Right after making it through Canoe Channel, the rains came in torrents but visibility was still fairly good and we do stay dry in our cabin so we continued on. The rain lasted about 15 minutes or so, and then the clearing began again. Right before reaching our intended destination we passed this marker that we had been told to look for: it is the boiler of a large boat that hit a rock here years ago and sank. The marker is now right on the boiler as a reminder of how careful you have to be!

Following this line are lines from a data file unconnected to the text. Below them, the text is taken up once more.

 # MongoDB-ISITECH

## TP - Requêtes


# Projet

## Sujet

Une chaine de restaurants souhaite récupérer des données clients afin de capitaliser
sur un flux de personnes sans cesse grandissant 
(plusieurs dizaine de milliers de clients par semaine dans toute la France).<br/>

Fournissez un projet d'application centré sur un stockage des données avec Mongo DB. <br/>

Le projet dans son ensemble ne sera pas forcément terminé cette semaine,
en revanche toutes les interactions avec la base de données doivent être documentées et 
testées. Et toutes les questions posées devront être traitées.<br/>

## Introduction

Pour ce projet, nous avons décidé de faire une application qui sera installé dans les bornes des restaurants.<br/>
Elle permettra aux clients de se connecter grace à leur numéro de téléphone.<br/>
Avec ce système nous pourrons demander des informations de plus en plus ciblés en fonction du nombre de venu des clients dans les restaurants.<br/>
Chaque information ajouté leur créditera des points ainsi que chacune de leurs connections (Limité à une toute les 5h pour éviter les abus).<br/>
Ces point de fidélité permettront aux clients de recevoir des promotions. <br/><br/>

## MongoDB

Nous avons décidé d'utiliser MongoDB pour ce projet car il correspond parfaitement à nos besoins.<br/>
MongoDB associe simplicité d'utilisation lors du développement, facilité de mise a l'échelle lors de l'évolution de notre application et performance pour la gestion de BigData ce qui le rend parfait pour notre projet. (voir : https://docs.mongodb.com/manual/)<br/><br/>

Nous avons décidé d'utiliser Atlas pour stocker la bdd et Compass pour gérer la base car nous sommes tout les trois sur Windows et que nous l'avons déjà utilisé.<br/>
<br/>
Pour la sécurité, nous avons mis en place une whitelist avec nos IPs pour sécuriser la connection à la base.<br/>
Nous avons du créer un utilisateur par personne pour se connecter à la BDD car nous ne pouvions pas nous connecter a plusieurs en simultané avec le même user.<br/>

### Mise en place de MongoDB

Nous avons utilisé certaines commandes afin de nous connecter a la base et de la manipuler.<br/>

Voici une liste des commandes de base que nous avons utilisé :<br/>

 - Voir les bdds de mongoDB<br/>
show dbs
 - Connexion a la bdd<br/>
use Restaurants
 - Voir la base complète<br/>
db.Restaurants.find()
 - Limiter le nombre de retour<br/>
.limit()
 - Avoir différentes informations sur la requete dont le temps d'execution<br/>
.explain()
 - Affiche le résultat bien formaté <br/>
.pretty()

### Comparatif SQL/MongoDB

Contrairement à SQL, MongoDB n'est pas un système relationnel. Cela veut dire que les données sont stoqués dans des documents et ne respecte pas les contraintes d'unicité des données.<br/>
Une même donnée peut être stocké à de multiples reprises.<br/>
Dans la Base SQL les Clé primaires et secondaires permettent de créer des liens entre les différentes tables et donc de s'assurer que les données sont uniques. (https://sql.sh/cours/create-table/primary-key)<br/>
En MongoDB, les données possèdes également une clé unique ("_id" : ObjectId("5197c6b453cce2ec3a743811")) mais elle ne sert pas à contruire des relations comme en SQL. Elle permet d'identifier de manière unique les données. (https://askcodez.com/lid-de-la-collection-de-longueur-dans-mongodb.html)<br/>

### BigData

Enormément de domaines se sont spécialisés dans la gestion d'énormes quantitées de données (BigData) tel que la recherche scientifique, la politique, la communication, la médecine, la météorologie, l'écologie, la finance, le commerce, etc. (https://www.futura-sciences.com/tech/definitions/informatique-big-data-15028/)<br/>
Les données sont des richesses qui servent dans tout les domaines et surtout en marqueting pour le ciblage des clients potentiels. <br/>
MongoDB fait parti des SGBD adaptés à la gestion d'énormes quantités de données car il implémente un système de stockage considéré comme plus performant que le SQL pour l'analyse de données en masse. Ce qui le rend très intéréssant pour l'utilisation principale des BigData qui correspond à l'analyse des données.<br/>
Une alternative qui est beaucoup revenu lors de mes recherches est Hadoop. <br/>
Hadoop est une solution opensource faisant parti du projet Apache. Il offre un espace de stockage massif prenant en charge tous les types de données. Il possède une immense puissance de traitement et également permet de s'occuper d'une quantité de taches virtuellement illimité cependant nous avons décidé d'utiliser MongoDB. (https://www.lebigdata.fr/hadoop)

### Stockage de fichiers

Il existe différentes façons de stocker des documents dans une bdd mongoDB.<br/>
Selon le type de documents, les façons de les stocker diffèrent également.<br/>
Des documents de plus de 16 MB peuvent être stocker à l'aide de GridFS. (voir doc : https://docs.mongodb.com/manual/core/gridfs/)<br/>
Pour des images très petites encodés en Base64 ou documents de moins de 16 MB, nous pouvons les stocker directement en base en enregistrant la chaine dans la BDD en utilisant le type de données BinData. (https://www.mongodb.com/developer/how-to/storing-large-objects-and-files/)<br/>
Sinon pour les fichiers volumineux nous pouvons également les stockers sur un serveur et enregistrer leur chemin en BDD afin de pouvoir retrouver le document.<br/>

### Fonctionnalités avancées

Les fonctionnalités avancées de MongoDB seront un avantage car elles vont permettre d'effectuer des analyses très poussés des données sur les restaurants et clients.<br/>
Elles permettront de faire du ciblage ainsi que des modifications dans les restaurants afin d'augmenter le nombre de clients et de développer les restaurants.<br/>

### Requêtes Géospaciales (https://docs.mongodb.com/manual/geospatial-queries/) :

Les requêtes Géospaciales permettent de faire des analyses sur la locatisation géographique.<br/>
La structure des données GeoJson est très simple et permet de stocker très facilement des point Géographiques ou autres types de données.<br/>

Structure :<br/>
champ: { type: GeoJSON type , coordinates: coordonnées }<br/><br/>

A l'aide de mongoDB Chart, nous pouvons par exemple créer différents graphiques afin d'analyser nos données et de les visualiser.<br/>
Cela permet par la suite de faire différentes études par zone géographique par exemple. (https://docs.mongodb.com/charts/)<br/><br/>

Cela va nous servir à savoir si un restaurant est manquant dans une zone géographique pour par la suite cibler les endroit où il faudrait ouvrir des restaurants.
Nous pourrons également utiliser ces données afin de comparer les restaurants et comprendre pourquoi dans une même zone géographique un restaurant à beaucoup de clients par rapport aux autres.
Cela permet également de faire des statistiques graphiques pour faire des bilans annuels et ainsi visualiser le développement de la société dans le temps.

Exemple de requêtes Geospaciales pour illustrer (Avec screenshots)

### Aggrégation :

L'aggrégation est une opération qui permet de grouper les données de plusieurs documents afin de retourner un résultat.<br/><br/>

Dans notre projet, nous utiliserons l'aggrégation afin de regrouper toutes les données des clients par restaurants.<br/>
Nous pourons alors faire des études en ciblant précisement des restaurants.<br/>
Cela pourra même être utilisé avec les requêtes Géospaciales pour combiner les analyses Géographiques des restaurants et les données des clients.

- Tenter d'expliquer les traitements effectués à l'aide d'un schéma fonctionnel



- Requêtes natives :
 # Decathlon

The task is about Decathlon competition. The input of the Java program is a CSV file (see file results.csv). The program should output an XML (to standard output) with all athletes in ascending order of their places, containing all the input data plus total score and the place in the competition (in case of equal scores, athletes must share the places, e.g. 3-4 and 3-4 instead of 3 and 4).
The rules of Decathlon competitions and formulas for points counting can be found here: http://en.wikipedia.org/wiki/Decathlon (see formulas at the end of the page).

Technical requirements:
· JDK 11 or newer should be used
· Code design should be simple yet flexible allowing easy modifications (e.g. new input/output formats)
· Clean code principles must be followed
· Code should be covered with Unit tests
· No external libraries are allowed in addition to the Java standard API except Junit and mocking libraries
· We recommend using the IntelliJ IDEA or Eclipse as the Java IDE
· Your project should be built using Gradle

Around the next bend was the marina that we had been told was now accepting transients, and that we wouldn’t have any trouble getting in to because it was a well kept secret. Well, it wasn’t a secret this weekend! There were hundreds of people on the bank leading up to a grand hotel, and the docks were jammed full of “cottagers,” the term for people that own these cottages on these islands. There must have been some kind of festival going on, and the marina wouldn’t even answer our call on the VHF radio. By now, approximately 1300 hours, the sky was sunny and the wind was calm.

So now we had a choice to make. We could go farther up a channel inland and hope to find a place to stay (there were several options), or make the outside run to Byng Inlet, about 17 miles total. We decided to make the outside run, and it was a good decision. The sky was sunny the whole way and the seas were very comfortable swells at a most favorable angle.

In spite of the nearly continuous bad weather, when we are able to travel we see nothing but beauty. We are still amazed by the houses built on rocks, or the single house on an island by itself. I spoke to one of the “cottagers” yesterday (she was doing her laundry here at the marina). Her house is on an island by itself that her husband’s grandfather bought in the early 1900s from the Canadian Railroad Company for pennies an acre. Hers has no power other than solar panels and propane. Like those of us that knew the old Topsail Beach style of living with no telephone, no video games, no TV, she is glad her children enjoy coming to the island in the summertime, getting away from those things and enjoying the basics of nature and wildlife. She says most of the islands that are privately owned have been in the same family for generations, and that it is extremely hard to buy an island today. She said that the vast majority of those that don’t have structures on them belong “to the crown,” and as such are part of the Canadian Parks System.

Still, we marvel at the lone cottage with all the “toys”…note the boat, the floatplane, etc. in this picture.

Going out the Pointe au Baril inlet we saw where the name came from! There is a barrel on a rock. Nearby is a sign explaining that before the days of reds and greens like we have today, the channel was marked with barrels, and this is a picture of what that would have looked like right at the entrance to the channel. There is also a lighthouse here now, but apparently these barrels marked the channel even before the days of lighthouses.

We arrived at Byng Inlet, which takes you into the tiny town of Britt, about mid afternoon. The channel leading to Wright’s Marina in Britt is narrow and beautiful, and the sun was still shining. I have to mention this because we are seeing so little sun!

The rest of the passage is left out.